**Saved entries:**
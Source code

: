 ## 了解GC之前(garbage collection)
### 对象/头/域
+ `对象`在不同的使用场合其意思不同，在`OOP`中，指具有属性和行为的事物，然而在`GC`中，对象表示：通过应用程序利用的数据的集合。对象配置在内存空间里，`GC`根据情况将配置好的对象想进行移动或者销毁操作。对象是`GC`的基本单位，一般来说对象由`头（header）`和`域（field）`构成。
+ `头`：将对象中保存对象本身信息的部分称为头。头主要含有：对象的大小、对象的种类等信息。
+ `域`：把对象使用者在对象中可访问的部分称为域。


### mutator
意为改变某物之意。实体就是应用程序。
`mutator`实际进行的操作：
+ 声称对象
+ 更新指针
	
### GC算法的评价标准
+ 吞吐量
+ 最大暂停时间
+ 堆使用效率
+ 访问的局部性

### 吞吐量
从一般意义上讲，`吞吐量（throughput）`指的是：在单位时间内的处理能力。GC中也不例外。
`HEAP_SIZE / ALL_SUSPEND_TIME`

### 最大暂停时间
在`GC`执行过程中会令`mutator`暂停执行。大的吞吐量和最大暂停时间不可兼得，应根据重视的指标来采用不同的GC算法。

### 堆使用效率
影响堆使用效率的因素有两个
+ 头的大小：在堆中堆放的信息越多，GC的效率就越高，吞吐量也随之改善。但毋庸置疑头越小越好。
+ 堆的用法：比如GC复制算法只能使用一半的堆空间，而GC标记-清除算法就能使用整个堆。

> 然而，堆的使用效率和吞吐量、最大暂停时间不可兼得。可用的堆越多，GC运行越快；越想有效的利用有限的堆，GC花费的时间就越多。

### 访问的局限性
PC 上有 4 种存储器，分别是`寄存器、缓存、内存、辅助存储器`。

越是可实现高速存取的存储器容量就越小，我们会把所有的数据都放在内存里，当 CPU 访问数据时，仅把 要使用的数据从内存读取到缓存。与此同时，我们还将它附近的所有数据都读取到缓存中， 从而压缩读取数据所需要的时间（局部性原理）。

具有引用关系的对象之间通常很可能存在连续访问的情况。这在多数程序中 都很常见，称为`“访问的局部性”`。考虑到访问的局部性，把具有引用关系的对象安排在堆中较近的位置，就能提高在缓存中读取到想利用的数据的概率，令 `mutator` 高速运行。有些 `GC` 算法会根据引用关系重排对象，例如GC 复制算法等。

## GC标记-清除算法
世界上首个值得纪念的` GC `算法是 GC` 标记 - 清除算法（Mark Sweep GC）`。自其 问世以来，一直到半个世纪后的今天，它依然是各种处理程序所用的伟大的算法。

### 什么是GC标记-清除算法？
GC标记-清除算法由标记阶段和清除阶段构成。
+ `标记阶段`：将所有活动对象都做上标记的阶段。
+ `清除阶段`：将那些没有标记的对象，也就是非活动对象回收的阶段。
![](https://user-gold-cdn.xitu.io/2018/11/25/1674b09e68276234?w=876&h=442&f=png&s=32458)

--

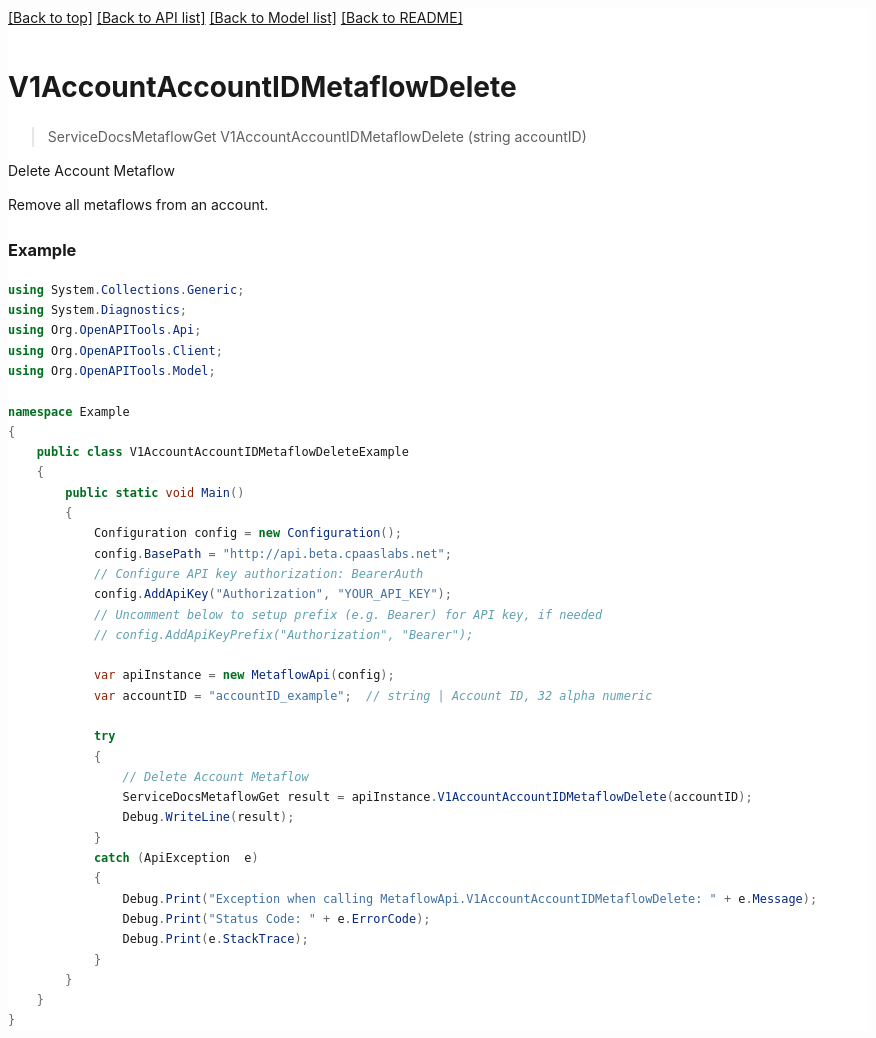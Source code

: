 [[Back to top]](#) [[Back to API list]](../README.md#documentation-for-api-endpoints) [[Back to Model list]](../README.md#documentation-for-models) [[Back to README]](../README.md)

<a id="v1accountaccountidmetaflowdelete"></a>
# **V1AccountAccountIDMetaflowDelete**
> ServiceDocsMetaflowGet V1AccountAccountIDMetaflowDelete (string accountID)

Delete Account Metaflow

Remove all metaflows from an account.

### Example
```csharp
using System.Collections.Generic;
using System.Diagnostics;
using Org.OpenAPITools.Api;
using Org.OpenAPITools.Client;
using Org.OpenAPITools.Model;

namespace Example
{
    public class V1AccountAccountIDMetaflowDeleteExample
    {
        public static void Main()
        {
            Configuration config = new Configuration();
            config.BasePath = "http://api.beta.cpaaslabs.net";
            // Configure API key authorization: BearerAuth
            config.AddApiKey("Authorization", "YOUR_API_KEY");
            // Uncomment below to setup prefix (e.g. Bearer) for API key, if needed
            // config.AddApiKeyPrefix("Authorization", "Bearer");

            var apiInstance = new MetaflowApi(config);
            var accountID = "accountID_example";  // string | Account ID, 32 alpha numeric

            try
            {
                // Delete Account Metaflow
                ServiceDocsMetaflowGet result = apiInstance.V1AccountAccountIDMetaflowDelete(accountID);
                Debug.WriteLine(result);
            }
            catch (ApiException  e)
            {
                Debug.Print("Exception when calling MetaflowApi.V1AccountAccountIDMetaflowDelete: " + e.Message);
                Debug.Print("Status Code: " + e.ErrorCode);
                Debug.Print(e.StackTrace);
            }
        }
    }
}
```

* * *

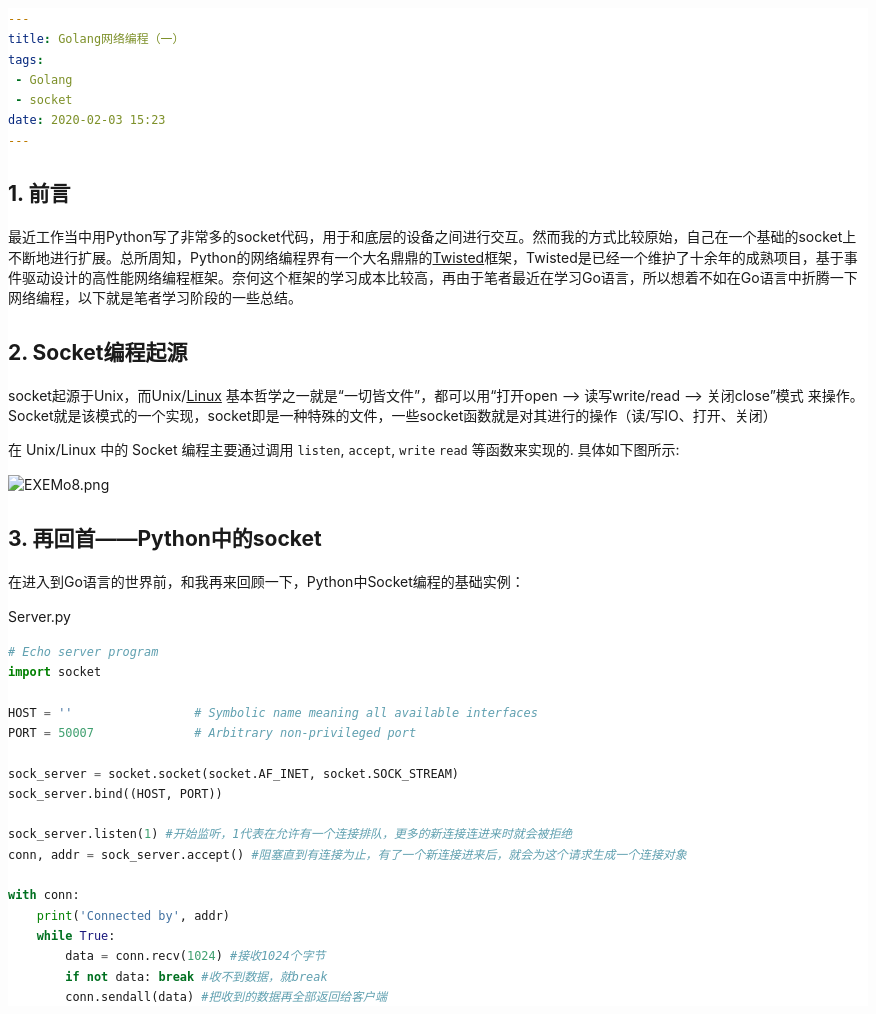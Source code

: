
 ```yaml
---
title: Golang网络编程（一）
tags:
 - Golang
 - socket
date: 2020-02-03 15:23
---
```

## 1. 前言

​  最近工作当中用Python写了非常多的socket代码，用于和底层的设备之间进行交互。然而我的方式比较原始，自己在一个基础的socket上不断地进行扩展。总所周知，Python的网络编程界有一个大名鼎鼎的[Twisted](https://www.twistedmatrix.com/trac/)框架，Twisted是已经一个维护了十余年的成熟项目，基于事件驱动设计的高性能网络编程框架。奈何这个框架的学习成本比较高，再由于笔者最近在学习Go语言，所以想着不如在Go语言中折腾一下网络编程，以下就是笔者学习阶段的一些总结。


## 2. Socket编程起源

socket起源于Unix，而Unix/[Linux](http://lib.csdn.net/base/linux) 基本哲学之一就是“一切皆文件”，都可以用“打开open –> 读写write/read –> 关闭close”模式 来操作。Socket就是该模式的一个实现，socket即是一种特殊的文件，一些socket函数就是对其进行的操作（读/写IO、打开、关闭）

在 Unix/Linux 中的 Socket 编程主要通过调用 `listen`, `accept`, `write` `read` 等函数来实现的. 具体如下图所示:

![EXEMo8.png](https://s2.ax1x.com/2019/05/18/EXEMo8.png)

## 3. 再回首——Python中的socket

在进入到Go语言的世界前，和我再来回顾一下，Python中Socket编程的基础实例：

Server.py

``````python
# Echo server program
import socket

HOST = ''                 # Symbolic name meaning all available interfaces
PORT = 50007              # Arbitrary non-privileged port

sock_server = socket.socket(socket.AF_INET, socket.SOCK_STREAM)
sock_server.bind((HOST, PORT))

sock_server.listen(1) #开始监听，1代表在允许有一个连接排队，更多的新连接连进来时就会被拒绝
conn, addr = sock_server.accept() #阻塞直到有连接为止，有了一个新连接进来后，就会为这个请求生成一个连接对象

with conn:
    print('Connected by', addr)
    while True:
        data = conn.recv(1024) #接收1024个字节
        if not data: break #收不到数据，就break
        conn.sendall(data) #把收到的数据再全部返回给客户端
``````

**Problem:** Above are the records. Copy every line in them holding "System".

**Solution:**
using System.Collections.Generic;
using System.Diagnostics;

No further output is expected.